- _Data for processing_:
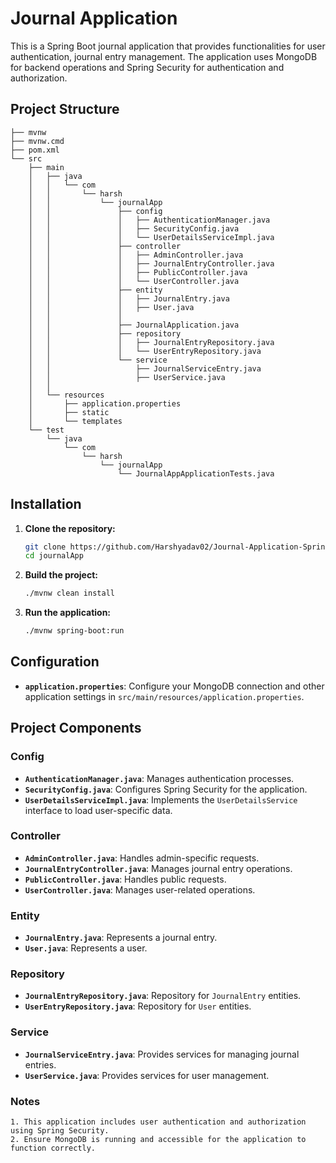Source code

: # Journal Application

This is a Spring Boot journal application that provides functionalities for user authentication, journal entry management. The application uses MongoDB for backend operations and Spring Security for authentication and authorization.

## Project Structure

``` .
├── mvnw
├── mvnw.cmd
├── pom.xml
└── src
    ├── main
    │   ├── java
    │   │   └── com
    │   │       └── harsh
    │   │           └── journalApp
    │   │               ├── config
    │   │               │   ├── AuthenticationManager.java
    │   │               │   ├── SecurityConfig.java
    │   │               │   └── UserDetailsServiceImpl.java
    │   │               ├── controller
    │   │               │   ├── AdminController.java
    │   │               │   ├── JournalEntryController.java
    │   │               │   ├── PublicController.java
    │   │               │   └── UserController.java
    │   │               ├── entity
    │   │               │   ├── JournalEntry.java
    │   │               │   ├── User.java
    │   │               │   
    │   │               ├── JournalApplication.java
    │   │               ├── repository
    │   │               │   ├── JournalEntryRepository.java
    │   │               │   └── UserEntryRepository.java
    │   │               └── service
    │   │                   ├── JournalServiceEntry.java
    │   │                   ├── UserService.java
    │   │                   
    │   └── resources
    │       ├── application.properties
    │       ├── static
    │       └── templates
    └── test
        └── java
            └── com
                └── harsh
                    └── journalApp
                        └── JournalAppApplicationTests.java
```

## Installation

1. **Clone the repository:**

    ```sh
    git clone https://github.com/Harshyadav02/Journal-Application-Spring-Boot.git
    cd journalApp
    ```

2. **Build the project:**

    ```sh
    ./mvnw clean install
    ```

3. **Run the application:**

    ```sh
    ./mvnw spring-boot:run
    ```

## Configuration

- **`application.properties`**: Configure your MongoDB connection and other application settings in `src/main/resources/application.properties`.

## Project Components

### Config

- **`AuthenticationManager.java`**: Manages authentication processes.
- **`SecurityConfig.java`**: Configures Spring Security for the application.
- **`UserDetailsServiceImpl.java`**: Implements the `UserDetailsService` interface to load user-specific data.

### Controller

- **`AdminController.java`**: Handles admin-specific requests.
- **`JournalEntryController.java`**: Manages journal entry operations.
- **`PublicController.java`**: Handles public requests.
- **`UserController.java`**: Manages user-related operations.

### Entity

- **`JournalEntry.java`**: Represents a journal entry.
- **`User.java`**: Represents a user.

### Repository

- **`JournalEntryRepository.java`**: Repository for `JournalEntry` entities.
- **`UserEntryRepository.java`**: Repository for `User` entities.

### Service

- **`JournalServiceEntry.java`**: Provides services for managing journal entries.
- **`UserService.java`**: Provides services for user management.

### Notes
    1. This application includes user authentication and authorization using Spring Security.
    2. Ensure MongoDB is running and accessible for the application to function correctly.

- _Work required_: Reproduce exactly the stretch of lines that starts at the one containing "3. **Run the application:**" and ends with the final line of the data, including both ends and nothing more.

- _Answer section_:
3. **Run the application:**

    ```sh
    ./mvnw spring-boot:run
    ```

## Configuration

- **`application.properties`**: Configure your MongoDB connection and other application settings in `src/main/resources/application.properties`.

## Project Components

### Config

- **`AuthenticationManager.java`**: Manages authentication processes.
- **`SecurityConfig.java`**: Configures Spring Security for the application.
- **`UserDetailsServiceImpl.java`**: Implements the `UserDetailsService` interface to load user-specific data.

### Controller

- **`AdminController.java`**: Handles admin-specific requests.
- **`JournalEntryController.java`**: Manages journal entry operations.
- **`PublicController.java`**: Handles public requests.
- **`UserController.java`**: Manages user-related operations.

### Entity

- **`JournalEntry.java`**: Represents a journal entry.
- **`User.java`**: Represents a user.

### Repository

- **`JournalEntryRepository.java`**: Repository for `JournalEntry` entities.
- **`UserEntryRepository.java`**: Repository for `User` entities.

### Service

- **`JournalServiceEntry.java`**: Provides services for managing journal entries.
- **`UserService.java`**: Provides services for user management.

### Notes
    1. This application includes user authentication and authorization using Spring Security.
    2. Ensure MongoDB is running and accessible for the application to function correctly.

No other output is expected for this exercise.